[[ Material provided open ]]
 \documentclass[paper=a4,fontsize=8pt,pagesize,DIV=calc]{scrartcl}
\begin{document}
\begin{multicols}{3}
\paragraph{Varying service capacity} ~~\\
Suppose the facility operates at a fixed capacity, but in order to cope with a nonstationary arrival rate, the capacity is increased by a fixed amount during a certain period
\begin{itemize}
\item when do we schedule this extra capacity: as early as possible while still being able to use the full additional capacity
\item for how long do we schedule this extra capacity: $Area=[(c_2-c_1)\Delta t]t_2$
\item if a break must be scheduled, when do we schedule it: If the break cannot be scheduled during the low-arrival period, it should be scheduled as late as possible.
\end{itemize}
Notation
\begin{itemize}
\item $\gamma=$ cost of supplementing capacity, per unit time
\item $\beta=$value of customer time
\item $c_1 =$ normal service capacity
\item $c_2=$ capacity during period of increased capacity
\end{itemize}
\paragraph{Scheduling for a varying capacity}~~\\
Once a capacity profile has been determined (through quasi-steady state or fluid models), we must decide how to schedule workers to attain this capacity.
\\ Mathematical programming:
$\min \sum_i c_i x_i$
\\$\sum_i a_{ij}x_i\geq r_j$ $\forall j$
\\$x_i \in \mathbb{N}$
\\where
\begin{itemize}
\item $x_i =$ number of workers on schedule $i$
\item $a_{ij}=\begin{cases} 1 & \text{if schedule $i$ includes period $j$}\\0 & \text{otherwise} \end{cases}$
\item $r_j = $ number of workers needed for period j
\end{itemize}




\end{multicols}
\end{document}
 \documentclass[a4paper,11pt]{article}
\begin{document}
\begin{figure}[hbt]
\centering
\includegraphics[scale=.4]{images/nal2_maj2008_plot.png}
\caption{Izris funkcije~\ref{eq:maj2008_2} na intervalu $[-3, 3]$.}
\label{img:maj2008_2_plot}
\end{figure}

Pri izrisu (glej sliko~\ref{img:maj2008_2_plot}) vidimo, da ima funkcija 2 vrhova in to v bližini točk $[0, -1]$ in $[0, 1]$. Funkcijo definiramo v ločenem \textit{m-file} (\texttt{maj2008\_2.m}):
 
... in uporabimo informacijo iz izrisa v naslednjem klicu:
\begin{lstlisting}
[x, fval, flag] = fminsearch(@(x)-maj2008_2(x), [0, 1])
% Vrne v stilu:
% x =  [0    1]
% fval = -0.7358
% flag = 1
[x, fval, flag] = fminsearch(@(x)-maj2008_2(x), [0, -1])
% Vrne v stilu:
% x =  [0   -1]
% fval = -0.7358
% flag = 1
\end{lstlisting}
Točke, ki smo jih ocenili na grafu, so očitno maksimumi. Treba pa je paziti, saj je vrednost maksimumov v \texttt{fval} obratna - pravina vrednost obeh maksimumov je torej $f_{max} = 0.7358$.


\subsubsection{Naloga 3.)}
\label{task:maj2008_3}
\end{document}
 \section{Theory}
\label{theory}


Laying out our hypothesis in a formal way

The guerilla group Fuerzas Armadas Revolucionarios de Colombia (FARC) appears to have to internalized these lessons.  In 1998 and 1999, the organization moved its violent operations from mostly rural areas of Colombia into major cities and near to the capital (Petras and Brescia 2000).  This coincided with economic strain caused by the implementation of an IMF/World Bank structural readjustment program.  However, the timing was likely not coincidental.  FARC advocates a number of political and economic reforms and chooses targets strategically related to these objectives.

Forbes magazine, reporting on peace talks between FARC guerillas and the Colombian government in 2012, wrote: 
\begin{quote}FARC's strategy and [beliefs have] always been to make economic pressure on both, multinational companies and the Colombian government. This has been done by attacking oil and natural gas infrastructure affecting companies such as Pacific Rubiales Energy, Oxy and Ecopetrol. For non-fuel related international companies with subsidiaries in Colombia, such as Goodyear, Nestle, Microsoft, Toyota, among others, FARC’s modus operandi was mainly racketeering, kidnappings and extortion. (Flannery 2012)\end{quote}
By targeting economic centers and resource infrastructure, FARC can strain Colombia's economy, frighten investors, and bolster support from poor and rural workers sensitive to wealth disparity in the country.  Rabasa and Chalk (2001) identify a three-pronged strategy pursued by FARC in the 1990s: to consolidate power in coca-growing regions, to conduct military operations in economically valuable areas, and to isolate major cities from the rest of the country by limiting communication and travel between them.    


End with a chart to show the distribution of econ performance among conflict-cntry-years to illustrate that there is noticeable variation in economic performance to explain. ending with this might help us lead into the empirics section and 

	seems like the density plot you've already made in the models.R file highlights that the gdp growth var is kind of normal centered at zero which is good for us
[[ Material provided closed ]]
_Your objective_
An exact transcription of the data above is required.

_Expected answer_
 \documentclass[paper=a4,fontsize=8pt,pagesize,DIV=calc]{scrartcl}
\begin{document}
\begin{multicols}{3}
\paragraph{Varying service capacity} ~~\\
Suppose the facility operates at a fixed capacity, but in order to cope with a nonstationary arrival rate, the capacity is increased by a fixed amount during a certain period
\begin{itemize}
\item when do we schedule this extra capacity: as early as possible while still being able to use the full additional capacity
\item for how long do we schedule this extra capacity: $Area=[(c_2-c_1)\Delta t]t_2$
\item if a break must be scheduled, when do we schedule it: If the break cannot be scheduled during the low-arrival period, it should be scheduled as late as possible.
\end{itemize}
Notation
\begin{itemize}
\item $\gamma=$ cost of supplementing capacity, per unit time
\item $\beta=$value of customer time
\item $c_1 =$ normal service capacity
\item $c_2=$ capacity during period of increased capacity
\end{itemize}
\paragraph{Scheduling for a varying capacity}~~\\
Once a capacity profile has been determined (through quasi-steady state or fluid models), we must decide how to schedule workers to attain this capacity.
\\ Mathematical programming:
$\min \sum_i c_i x_i$
\\$\sum_i a_{ij}x_i\geq r_j$ $\forall j$
\\$x_i \in \mathbb{N}$
\\where
\begin{itemize}
\item $x_i =$ number of workers on schedule $i$
\item $a_{ij}=\begin{cases} 1 & \text{if schedule $i$ includes period $j$}\\0 & \text{otherwise} \end{cases}$
\item $r_j = $ number of workers needed for period j
\end{itemize}




\end{multicols}
\end{document}
 \documentclass[a4paper,11pt]{article}
\begin{document}
\begin{figure}[hbt]
\centering
\includegraphics[scale=.4]{images/nal2_maj2008_plot.png}
\caption{Izris funkcije~\ref{eq:maj2008_2} na intervalu $[-3, 3]$.}
\label{img:maj2008_2_plot}
\end{figure}

Pri izrisu (glej sliko~\ref{img:maj2008_2_plot}) vidimo, da ima funkcija 2 vrhova in to v bližini točk $[0, -1]$ in $[0, 1]$. Funkcijo definiramo v ločenem \textit{m-file} (\texttt{maj2008\_2.m}):
 
... in uporabimo informacijo iz izrisa v naslednjem klicu:
\begin{lstlisting}
[x, fval, flag] = fminsearch(@(x)-maj2008_2(x), [0, 1])
% Vrne v stilu:
% x =  [0    1]
% fval = -0.7358
% flag = 1
[x, fval, flag] = fminsearch(@(x)-maj2008_2(x), [0, -1])
% Vrne v stilu:
% x =  [0   -1]
% fval = -0.7358
% flag = 1
\end{lstlisting}
Točke, ki smo jih ocenili na grafu, so očitno maksimumi. Treba pa je paziti, saj je vrednost maksimumov v \texttt{fval} obratna - pravina vrednost obeh maksimumov je torej $f_{max} = 0.7358$.


\subsubsection{Naloga 3.)}
\label{task:maj2008_3}
\end{document}
 \section{Theory}
\label{theory}


Laying out our hypothesis in a formal way

The guerilla group Fuerzas Armadas Revolucionarios de Colombia (FARC) appears to have to internalized these lessons.  In 1998 and 1999, the organization moved its violent operations from mostly rural areas of Colombia into major cities and near to the capital (Petras and Brescia 2000).  This coincided with economic strain caused by the implementation of an IMF/World Bank structural readjustment program.  However, the timing was likely not coincidental.  FARC advocates a number of political and economic reforms and chooses targets strategically related to these objectives.

Forbes magazine, reporting on peace talks between FARC guerillas and the Colombian government in 2012, wrote: 
\begin{quote}FARC's strategy and [beliefs have] always been to make economic pressure on both, multinational companies and the Colombian government. This has been done by attacking oil and natural gas infrastructure affecting companies such as Pacific Rubiales Energy, Oxy and Ecopetrol. For non-fuel related international companies with subsidiaries in Colombia, such as Goodyear, Nestle, Microsoft, Toyota, among others, FARC’s modus operandi was mainly racketeering, kidnappings and extortion. (Flannery 2012)\end{quote}
By targeting economic centers and resource infrastructure, FARC can strain Colombia's economy, frighten investors, and bolster support from poor and rural workers sensitive to wealth disparity in the country.  Rabasa and Chalk (2001) identify a three-pronged strategy pursued by FARC in the 1990s: to consolidate power in coca-growing regions, to conduct military operations in economically valuable areas, and to isolate major cities from the rest of the country by limiting communication and travel between them.    


End with a chart to show the distribution of econ performance among conflict-cntry-years to illustrate that there is noticeable variation in economic performance to explain. ending with this might help us lead into the empirics section and 

	seems like the density plot you've already made in the models.R file highlights that the gdp growth var is kind of normal centered at zero which is good for us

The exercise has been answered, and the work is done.